Fico pensando se esta simples letra de samba não conteria mensagens mais profundas. Quem sabe ela se ajusta a uma visão que o servidor público que veio espontaneamente (ou os que vieram, forçados) para Brasília tiveram como um lema e assim a repassaram às gerações que vieram depois? Sim, porque aquele miserê salarial geralmente associado às carreiras estatais (nem todas na verdade) nos outros entes da Federação, aqui definitivamente não se aplica.

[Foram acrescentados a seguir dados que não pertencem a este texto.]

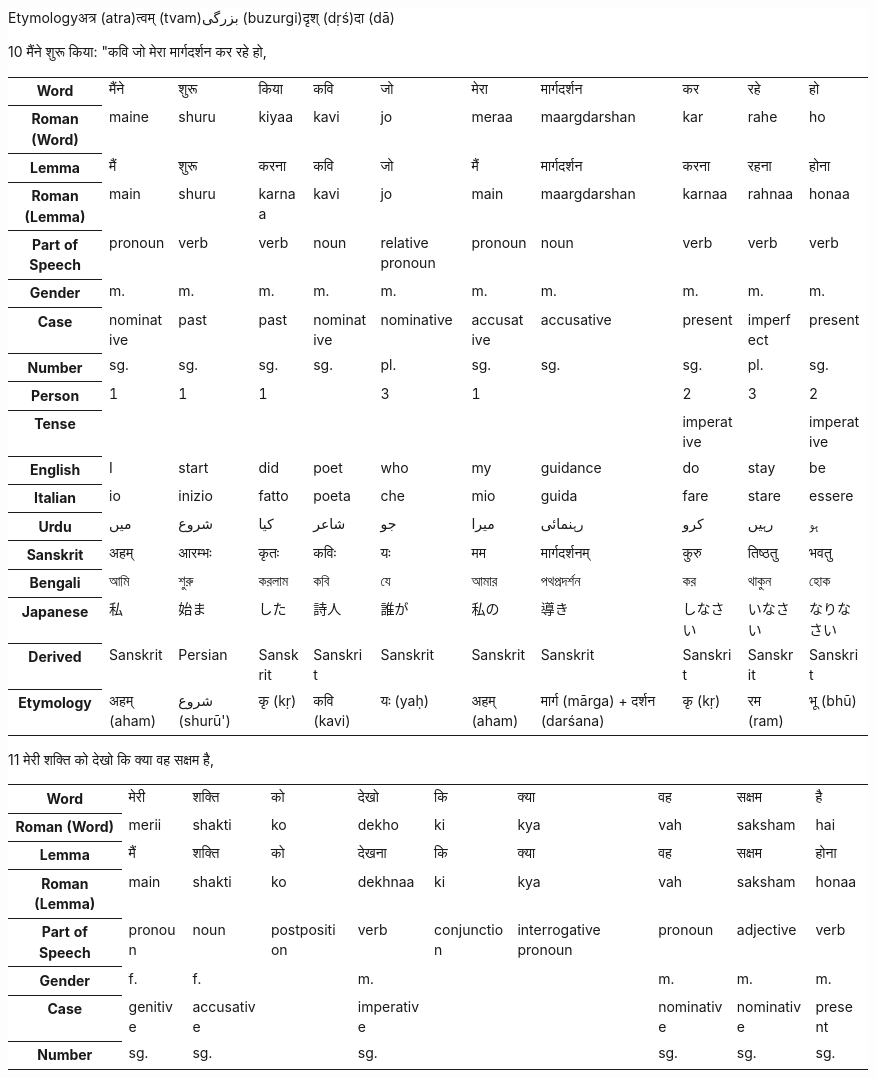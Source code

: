 <tr><th>Etymology</th><td>अत्र (atra)</td><td>त्वम् (tvam)</td><td>بزرگی (buzurgi)</td><td>दृश् (dṛś)</td><td>दा (dā)</td></tr>
</table>

10 मैंने शुरू किया: "कवि जो मेरा मार्गदर्शन कर रहे हो,

<table>
<tr><th>Word</th><td>मैंने</td><td>शुरू</td><td>किया</td><td>कवि</td><td>जो</td><td>मेरा</td><td>मार्गदर्शन</td><td>कर</td><td>रहे</td><td>हो</td></tr>
<tr><th>Roman (Word)</th><td>maine</td><td>shuru</td><td>kiyaa</td><td>kavi</td><td>jo</td><td>meraa</td><td>maargdarshan</td><td>kar</td><td>rahe</td><td>ho</td></tr>
<tr><th>Lemma</th><td>मैं</td><td>शुरू</td><td>करना</td><td>कवि</td><td>जो</td><td>मैं</td><td>मार्गदर्शन</td><td>करना</td><td>रहना</td><td>होना</td></tr>
<tr><th>Roman (Lemma)</th><td>main</td><td>shuru</td><td>karnaa</td><td>kavi</td><td>jo</td><td>main</td><td>maargdarshan</td><td>karnaa</td><td>rahnaa</td><td>honaa</td></tr>
<tr><th>Part of Speech</th><td>pronoun</td><td>verb</td><td>verb</td><td>noun</td><td>relative pronoun</td><td>pronoun</td><td>noun</td><td>verb</td><td>verb</td><td>verb</td></tr>
<tr><th>Gender</th><td>m.</td><td>m.</td><td>m.</td><td>m.</td><td>m.</td><td>m.</td><td>m.</td><td>m.</td><td>m.</td><td>m.</td></tr>
<tr><th>Case</th><td>nominative</td><td>past</td><td>past</td><td>nominative</td><td>nominative</td><td>accusative</td><td>accusative</td><td>present</td><td>imperfect</td><td>present</td></tr>
<tr><th>Number</th><td>sg.</td><td>sg.</td><td>sg.</td><td>sg.</td><td>pl.</td><td>sg.</td><td>sg.</td><td>sg.</td><td>pl.</td><td>sg.</td></tr>
<tr><th>Person</th><td>1</td><td>1</td><td>1</td><td></td><td>3</td><td>1</td><td></td><td>2</td><td>3</td><td>2</td></tr>
<tr><th>Tense</th><td></td><td></td><td></td><td></td><td></td><td></td><td></td><td>imperative</td><td></td><td>imperative</td></tr>
<tr><th>English</th><td>I</td><td>start</td><td>did</td><td>poet</td><td>who</td><td>my</td><td>guidance</td><td>do</td><td>stay</td><td>be</td></tr>
<tr><th>Italian</th><td>io</td><td>inizio</td><td>fatto</td><td>poeta</td><td>che</td><td>mio</td><td>guida</td><td>fare</td><td>stare</td><td>essere</td></tr>
<tr><th>Urdu</th><td>میں</td><td>شروع</td><td>کیا</td><td>شاعر</td><td>جو</td><td>میرا</td><td>رہنمائی</td><td>کرو</td><td>رہیں</td><td>ہو</td></tr>
<tr><th>Sanskrit</th><td>अहम्</td><td>आरम्भः</td><td>कृतः</td><td>कविः</td><td>यः</td><td>मम</td><td>मार्गदर्शनम्</td><td>कुरु</td><td>तिष्ठतु</td><td>भवतु</td></tr>
<tr><th>Bengali</th><td>আমি</td><td>শুরু</td><td>করলাম</td><td>কবি</td><td>যে</td><td>আমার</td><td>পথপ্রদর্শন</td><td>কর</td><td>থাকুন</td><td>হোক</td></tr>
<tr><th>Japanese</th><td>私</td><td>始ま</td><td>した</td><td>詩人</td><td>誰が</td><td>私の</td><td>導き</td><td>しなさい</td><td>いなさい</td><td>なりなさい</td></tr>
<tr><th>Derived</th><td>Sanskrit</td><td>Persian</td><td>Sanskrit</td><td>Sanskrit</td><td>Sanskrit</td><td>Sanskrit</td><td>Sanskrit</td><td>Sanskrit</td><td>Sanskrit</td><td>Sanskrit</td></tr>
<tr><th>Etymology</th><td>अहम् (aham)</td><td>شروع (shurū')</td><td>कृ (kṛ)</td><td>कवि (kavi)</td><td>यः (yaḥ)</td><td>अहम् (aham)</td><td>मार्ग (mārga) + दर्शन (darśana)</td><td>कृ (kṛ)</td><td>रम (ram)</td><td>भू (bhū)</td></tr>
</table>

11 मेरी शक्ति को देखो कि क्या वह सक्षम है,

<table>
<tr><th>Word</th><td>मेरी</td><td>शक्ति</td><td>को</td><td>देखो</td><td>कि</td><td>क्या</td><td>वह</td><td>सक्षम</td><td>है</td></tr>
<tr><th>Roman (Word)</th><td>merii</td><td>shakti</td><td>ko</td><td>dekho</td><td>ki</td><td>kya</td><td>vah</td><td>saksham</td><td>hai</td></tr>
<tr><th>Lemma</th><td>मैं</td><td>शक्ति</td><td>को</td><td>देखना</td><td>कि</td><td>क्या</td><td>वह</td><td>सक्षम</td><td>होना</td></tr>
<tr><th>Roman (Lemma)</th><td>main</td><td>shakti</td><td>ko</td><td>dekhnaa</td><td>ki</td><td>kya</td><td>vah</td><td>saksham</td><td>honaa</td></tr>
<tr><th>Part of Speech</th><td>pronoun</td><td>noun</td><td>postposition</td><td>verb</td><td>conjunction</td><td>interrogative pronoun</td><td>pronoun</td><td>adjective</td><td>verb</td></tr>
<tr><th>Gender</th><td>f.</td><td>f.</td><td></td><td>m.</td><td></td><td></td><td>m.</td><td>m.</td><td>m.</td></tr>
<tr><th>Case</th><td>genitive</td><td>accusative</td><td></td><td>imperative</td><td></td><td></td><td>nominative</td><td>nominative</td><td>present</td></tr>
<tr><th>Number</th><td>sg.</td><td>sg.</td><td></td><td>sg.</td><td></td><td></td><td>sg.</td><td>sg.</td><td>sg.</td></tr>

Temos não só carreiras bem remuneradas, algumas inclusive cobertas diretamente por recursos federais, imunes às oscilações da economia local, com níveis de vencimentos definitivamente superiores à média do país, tanto na comparação com o setor privado como, principalmente, no público. Isso, por si só, deveria transformar o DF numa espécie de xangrilá da burocracia estatal, mas a realidade está longe de mostrar isso. O que se vê por aqui são reivindicações permanentes, em escala, em cascata, que não raramente evoluem para greves, operações-tartaruga e ameaças de paralizações. E nas carreiras cobertas diretamente pelo governo federal, como no caso das polícias, isso é mais visível ainda.
Assim, me parece que um lema permanente entre os servidores públicos por aqui seja inspirado em Billy Blanco, ou seja, já que eu vim para cá (ou em nome de alguém que veio antes de mim), não hei de cair duro; já que não tenho Copacabana, pelo menos que me sejam oferecidas outras vantagens. Afinal, não pode ser pecado aspirar a ficar cheio da grana.